Kei Kamara: An Athlete's Journey

It’s a long way from a dirt soccer field in a war-torn west-African nation to the perfect turf of a Major League Soccer stadium in the United States. Geographically, they’re on opposite sides of the world; experientially, they’re separate universes. Recently, sophomore Kei Kamara (Kinesiology) bridged that distance, when the Columbus Crew made him the ninth pick overall in the MLS  SuperDraft and the first person from the tiny nation of Sierra Leone to reach the top echelon of American soccer.
 
After two headline-grabbing seasons playing for the Toros men’s soccer team, Kamara, who graduated from Leuzinger High School, will now put his full-time studies on hold to play professional soccer under the guidance of former L.A. Galaxy and UCLA Bruin coach Sigi Schmid.

“It was a good feeling to finally get what you want and what you’ve been waiting for and looking forward to for so long,” says the 6-foot-3-inch, 173-pound 22-year-old. “I was not expecting to go in the first round, but I did. I’m happy.”

Kamara’s long journey across geography and culture began in 2000, when, as an 11-year civil war was winding down in Sierra Leone, he was admitted to the U.S. through an Immigration & Naturalization Service refugee program. After spending some months in Maryland with his father, a lab technician who had been in the U.S. for a few years, Kei (rhymes with “hi”) moved to California to live with his mother, a casino waitress who had immigrated to the U.S. in the early 1990s.
 
But Kamara’s journey to the top ranks of soccer started much earlier, in the small town of Kenema, where the main languages are Creole and Mende and Kamara was a self-described “soccer-crazed kid in a soccer-crazed country.” He learned the game playing barefoot against older, bigger, tougher boys in the streets and on makeshift fields, experience he credits for his success since arriving in the U.S.
 
“When you play on cement or dirt or on the street, you have to use your brain,” he says. “You have to use your speed to get around people or you get hurt. What you learn there works. You play and represent, but you avoid getting hurt.”

As the soccer ball rolled, the civil war swirled. “It was dangerous all the time,” Kamara says. “You never knew what would happen. You saw a lot of violence and lived inside of it. When the rebels would attack, we’d spend some hours or the whole day hiding inside the house. My older brothers watched out for me, and the family stuck together no matter what happened.”

To Kamara, having gone without equipment or even fields during his early soccer experience has proved a great benefit. “Look at the top players in the world,” he says. “Look at the Brazilians. They all started as dirt players. Here, you have all the opportunity to play AYSO and all that. Back there, you have your desire. You have shoes, you don’t have shoes, you still play.”

But even in those circumstances, Kamara was tending to his future. “I worked hard to stay out of trouble and hang around with the right people,” he says, adding, “I had the dream all the time in the streets.”

At Leuzinger High School, he played volleyball and basketball and starred on the soccer team that was CIF co-champion in 2002. The following year he was named Daily Breeze player of the year and was soon being recruited by CSUDH soccer coach Joe Flanagan, who quickly appreciated the skills of the lightning-quick, long-striding forward.

“Some players are fast or work hard or have the physical stature or good skills,”
Flanagan says. “Kei has it all, and his work rate is nonstop.
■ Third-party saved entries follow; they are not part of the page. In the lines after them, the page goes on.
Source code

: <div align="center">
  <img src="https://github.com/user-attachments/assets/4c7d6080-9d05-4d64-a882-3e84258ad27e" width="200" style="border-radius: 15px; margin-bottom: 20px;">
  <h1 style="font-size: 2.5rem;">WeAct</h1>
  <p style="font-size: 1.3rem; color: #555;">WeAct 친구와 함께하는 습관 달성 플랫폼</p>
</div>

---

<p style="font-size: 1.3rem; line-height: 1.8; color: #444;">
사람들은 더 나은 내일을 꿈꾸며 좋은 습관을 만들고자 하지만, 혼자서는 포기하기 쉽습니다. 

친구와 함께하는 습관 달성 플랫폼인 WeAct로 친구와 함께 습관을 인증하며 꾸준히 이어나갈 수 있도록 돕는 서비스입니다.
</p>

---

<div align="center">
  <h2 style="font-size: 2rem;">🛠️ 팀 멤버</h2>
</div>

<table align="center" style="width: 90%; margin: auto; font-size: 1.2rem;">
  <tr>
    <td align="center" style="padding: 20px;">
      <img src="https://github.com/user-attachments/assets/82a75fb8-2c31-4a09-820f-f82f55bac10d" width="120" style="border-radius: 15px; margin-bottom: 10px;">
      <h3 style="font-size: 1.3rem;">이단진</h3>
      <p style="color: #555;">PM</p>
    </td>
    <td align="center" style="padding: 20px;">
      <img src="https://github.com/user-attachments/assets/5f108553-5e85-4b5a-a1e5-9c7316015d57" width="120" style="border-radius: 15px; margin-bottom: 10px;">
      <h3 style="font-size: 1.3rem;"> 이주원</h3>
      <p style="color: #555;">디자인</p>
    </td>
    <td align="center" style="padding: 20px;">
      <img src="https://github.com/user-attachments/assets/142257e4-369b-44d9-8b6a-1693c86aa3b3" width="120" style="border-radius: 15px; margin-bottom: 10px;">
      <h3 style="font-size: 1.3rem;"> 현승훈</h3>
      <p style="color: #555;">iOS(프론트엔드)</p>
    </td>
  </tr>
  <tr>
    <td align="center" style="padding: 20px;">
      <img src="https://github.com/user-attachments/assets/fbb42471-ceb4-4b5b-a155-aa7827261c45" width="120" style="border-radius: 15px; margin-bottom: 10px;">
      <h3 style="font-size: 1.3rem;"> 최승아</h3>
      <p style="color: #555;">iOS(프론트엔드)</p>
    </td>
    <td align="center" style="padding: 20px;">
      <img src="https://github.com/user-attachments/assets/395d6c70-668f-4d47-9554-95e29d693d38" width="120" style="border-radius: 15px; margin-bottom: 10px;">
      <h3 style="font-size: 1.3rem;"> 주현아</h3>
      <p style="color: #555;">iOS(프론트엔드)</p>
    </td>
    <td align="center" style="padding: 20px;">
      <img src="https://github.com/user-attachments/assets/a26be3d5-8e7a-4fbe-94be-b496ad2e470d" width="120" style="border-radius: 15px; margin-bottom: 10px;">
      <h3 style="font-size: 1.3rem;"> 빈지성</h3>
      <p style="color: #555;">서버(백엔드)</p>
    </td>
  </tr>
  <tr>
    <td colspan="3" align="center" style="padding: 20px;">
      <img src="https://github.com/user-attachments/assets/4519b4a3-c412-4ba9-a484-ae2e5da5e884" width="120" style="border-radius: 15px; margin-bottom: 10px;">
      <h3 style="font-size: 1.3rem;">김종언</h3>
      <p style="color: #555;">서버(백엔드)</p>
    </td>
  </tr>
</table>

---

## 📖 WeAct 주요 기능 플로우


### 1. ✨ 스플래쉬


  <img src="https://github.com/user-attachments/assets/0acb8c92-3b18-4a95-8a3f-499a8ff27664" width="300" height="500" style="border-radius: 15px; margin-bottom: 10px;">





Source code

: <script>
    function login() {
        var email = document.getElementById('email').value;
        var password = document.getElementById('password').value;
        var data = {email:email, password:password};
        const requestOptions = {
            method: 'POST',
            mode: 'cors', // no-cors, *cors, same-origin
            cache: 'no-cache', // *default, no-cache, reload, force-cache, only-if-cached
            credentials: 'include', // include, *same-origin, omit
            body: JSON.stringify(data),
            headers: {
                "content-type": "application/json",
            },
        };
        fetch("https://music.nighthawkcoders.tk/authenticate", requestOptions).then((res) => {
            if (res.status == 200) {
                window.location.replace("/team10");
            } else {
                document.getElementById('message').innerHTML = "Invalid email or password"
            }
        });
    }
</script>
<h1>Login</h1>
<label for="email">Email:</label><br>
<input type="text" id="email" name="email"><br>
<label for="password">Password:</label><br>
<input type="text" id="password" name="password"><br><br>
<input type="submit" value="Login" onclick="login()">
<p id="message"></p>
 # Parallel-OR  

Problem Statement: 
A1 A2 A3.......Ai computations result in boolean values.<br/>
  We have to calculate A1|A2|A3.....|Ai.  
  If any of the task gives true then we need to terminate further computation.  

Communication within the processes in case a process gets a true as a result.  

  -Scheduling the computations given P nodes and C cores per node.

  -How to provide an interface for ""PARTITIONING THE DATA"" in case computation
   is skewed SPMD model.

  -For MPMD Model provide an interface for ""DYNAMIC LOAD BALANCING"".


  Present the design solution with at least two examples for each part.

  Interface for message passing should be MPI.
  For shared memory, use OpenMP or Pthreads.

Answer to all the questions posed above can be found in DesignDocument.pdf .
He’s relentless. He wears defenders down. They can’t stay with him for a whole game, and if they can, he beats them with his ball skills. He has such a strong commitment to making something happen, and he’s never intimidated by playing at a higher level. When he first came to Dominguez, I thought it would take him a year to adjust to the collegiate level of play. It took him a week. Last summer when he was playing against Chivas, he wasn’t intimidated at all. I saw him take on three professional defenders at midfield and score. I knew right away he was going to be special.”

During Kamara’s first year with the Toros, in 2004, he scored 16 goals and was named California Collegiate Athletic Association Most Valuable Player while leading the team to the NCAA Division II championship game. Prior to the 2005 season, when Kamara would be named a third-team All-American and the Toros made it to the Division II quarterfinals, Flanagan described the combination of Kamara and fellow starting forward Francisco Corona as possibly “the best 1-2 combination in the country and probably the best ever at Dominguez Hills.”

For years, Flanagan himself held the CSUDH scoring record, with 38 career goals. Last year Corona broke it by scoring 43, but after the 2005 season, Kamara already had 31, with two years of eligibility remaining.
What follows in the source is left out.